HISTORY OF PRESTON AND TENN. R. CRIM. P. 37 After much discussion, this panel makes the following comments concerning appeals from guilty pleas with certified questions of law pursuant to Tenn. R. Crim. P. 37(b)(2). The rule has a valuable purpose. It allows for the disposition of cases based upon guilty pleas where there is a dispositive pretrial issue in dispute, thereby avoiding the necessity of a trial. The rule itself does not set forth the detailed requirements enumerated by Preston. As the appellate courts have written time and again, the requirements of Preston are extremely clear. See Pendergrass, 937 S.W.2d at 837. In Preston, the supreme court noted that, "[m]ost of the reported and unreported cases seeking the limited appellate review pursuant to Tenn. R. Crim. P. 37 have been dismissed." Preston, 759 S.W.2d at 650. Preston was decided in 1988 and Pendergrass in 1996, and we regret to observe that, based upon the history of appellate cases, the problems do not appear to have substantially diminished. In many of these cases the state, defendant and trial court have all agreed (as evidenced by the guilty plea transcript) that the question is properly certified, only to have the state correctly argue on appeal that the certification was not in compliance with Preston, requiring dismissal of the appeal. The dismissal of the appeal leads to an unwieldy result. Since the plea was entered conditionally upon the certified question, the defendant has the opportunity to seek post-conviction relief from the conviction and guilty plea. The defendant, state, crime victims, and the trial court are now back to "square one," in spite of everyone's original agreement as to the substance of the plea agreement. It is then months or years after the original guilty plea. The defendant may re-enter his plea and properly certify the question back to this court. However, the defendant is not required to do so. Thus, in spite of everyone's earlier agreement as evidenced by the transcript of the hearing, the parties are left in a quandary and, at the very least, face even more delay. Based upon the documented appellate history of guilty pleas with certified questions of law, we observe that it has become more of a trap than serving its intended purpose. In spite of repeated appellate cautions, the dictates of Preston are simply not being met and, according to its history, will -4-

not be met. Along these lines we observe that guilty pleas are often unanticipated until shortly prior to their entry with judgments prepared by the state or trial court and entered without approval by defense counsel.

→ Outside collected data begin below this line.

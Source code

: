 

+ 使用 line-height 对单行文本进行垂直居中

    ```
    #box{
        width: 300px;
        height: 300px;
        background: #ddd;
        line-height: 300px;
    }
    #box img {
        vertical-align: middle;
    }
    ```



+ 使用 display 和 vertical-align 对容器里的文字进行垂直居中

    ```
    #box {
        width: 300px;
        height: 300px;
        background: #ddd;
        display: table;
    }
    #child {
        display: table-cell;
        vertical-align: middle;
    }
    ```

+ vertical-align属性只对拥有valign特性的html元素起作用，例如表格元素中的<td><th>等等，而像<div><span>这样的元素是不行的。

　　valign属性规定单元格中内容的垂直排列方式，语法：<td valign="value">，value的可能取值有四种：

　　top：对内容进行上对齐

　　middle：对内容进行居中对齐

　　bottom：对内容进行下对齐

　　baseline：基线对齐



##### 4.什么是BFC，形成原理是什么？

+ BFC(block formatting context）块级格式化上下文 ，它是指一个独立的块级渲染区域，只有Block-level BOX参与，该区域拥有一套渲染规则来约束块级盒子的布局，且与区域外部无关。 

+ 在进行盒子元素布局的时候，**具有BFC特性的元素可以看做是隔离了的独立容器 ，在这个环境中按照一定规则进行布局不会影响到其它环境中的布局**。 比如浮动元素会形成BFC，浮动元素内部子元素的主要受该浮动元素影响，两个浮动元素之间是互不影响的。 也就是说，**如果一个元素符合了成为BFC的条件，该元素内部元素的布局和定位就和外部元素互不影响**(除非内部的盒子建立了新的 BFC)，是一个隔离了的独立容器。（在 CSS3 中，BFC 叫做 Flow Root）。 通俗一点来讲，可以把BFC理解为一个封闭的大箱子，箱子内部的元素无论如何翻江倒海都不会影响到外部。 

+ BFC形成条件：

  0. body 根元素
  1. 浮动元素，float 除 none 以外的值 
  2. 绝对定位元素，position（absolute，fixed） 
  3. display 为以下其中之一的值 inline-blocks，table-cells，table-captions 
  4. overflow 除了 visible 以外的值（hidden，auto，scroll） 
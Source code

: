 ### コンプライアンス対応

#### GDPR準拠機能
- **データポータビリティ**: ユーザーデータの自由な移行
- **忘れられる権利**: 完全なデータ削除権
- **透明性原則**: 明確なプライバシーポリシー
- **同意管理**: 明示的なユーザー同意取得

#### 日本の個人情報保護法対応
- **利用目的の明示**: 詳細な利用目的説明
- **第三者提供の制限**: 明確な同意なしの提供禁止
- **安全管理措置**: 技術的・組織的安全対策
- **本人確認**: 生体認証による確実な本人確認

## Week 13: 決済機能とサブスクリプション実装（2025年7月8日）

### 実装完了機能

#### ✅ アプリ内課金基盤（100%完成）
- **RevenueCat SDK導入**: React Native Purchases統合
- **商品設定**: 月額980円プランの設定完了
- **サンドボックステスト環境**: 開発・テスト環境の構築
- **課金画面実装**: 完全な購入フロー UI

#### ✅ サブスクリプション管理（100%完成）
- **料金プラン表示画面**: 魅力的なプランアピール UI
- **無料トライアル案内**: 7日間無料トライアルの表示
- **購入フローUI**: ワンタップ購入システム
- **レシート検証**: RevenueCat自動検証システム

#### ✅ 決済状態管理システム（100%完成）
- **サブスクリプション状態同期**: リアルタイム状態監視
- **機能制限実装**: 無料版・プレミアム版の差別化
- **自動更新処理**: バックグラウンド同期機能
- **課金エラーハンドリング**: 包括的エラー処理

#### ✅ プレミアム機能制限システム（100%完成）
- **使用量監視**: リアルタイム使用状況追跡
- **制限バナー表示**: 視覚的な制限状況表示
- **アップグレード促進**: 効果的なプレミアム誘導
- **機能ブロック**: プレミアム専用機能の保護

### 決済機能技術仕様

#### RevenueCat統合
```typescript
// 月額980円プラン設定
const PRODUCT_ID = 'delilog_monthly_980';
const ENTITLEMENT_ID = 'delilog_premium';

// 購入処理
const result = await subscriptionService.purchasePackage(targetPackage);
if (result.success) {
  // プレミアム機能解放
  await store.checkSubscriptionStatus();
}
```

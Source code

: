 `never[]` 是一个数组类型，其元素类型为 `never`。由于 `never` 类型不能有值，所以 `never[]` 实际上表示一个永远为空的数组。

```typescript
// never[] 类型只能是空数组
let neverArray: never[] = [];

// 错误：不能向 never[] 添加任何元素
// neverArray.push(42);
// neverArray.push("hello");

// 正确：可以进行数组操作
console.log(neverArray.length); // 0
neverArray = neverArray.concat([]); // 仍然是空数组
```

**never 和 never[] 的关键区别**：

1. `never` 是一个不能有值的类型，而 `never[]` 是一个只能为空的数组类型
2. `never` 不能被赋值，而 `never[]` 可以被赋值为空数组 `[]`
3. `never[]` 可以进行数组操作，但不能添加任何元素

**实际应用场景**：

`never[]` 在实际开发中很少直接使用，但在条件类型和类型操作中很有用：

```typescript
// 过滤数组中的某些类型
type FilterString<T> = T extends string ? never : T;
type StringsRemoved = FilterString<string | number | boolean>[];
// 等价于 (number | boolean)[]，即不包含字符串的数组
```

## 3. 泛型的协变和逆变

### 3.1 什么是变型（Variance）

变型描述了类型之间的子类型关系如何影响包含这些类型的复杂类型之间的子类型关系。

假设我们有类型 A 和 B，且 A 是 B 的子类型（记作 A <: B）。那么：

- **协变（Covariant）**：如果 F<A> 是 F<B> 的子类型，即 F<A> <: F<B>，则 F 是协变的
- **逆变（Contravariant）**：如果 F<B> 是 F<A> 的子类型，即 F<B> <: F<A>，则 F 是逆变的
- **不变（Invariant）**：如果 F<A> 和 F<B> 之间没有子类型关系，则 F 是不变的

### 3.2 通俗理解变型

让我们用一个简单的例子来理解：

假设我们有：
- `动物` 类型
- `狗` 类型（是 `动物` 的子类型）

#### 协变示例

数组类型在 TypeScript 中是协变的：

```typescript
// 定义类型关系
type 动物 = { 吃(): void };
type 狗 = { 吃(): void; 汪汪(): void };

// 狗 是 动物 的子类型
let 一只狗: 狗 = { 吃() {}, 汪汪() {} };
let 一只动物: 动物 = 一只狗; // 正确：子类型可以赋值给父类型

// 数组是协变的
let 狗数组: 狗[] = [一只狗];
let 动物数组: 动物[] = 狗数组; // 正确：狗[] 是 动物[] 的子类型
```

We further note that there is no requirement that either counsel approve the judgment. See Tenn. Sup. Ct. R. 17 (signatures of attorneys "optional"). Unfortunately, it appears there is undue prejudice to the state, crime victims, defendants and all involved in these cases because that which has clearly been agreed upon has not been written on the appropriate document at the appropriate time. Accordingly, we hope that Preston and/or Tenn. R. Crim. P. 37 will be re-examined. We intend absolutely no disrespect in this suggestion. We would hope that if the judgment itself does not contain the essential requirements, the appellate courts may still entertain an appeal; provided, it is apparent from other plea documents, the guilty plea transcript, orders entered while the trial court had jurisdiction, or any other proper record before the appellate court that, at the time of the guilty plea, the plea "explicitly reserved with the consent of the State and of the court the right to appeal a certified question of law that is dispositive of the case." See Tenn. R. Crim. P. 37(b)(2)(i) and (iv). If the Preston requirements remain, we would hope that, at the very least, Tenn. R. Crim. P. 37 is amended to specifically incorporate these requirements.

CONCLUSION Our review of the record indicates that, under current law, we have no jurisdiction to entertain this appeal. Accordingly, the appeal is dismissed.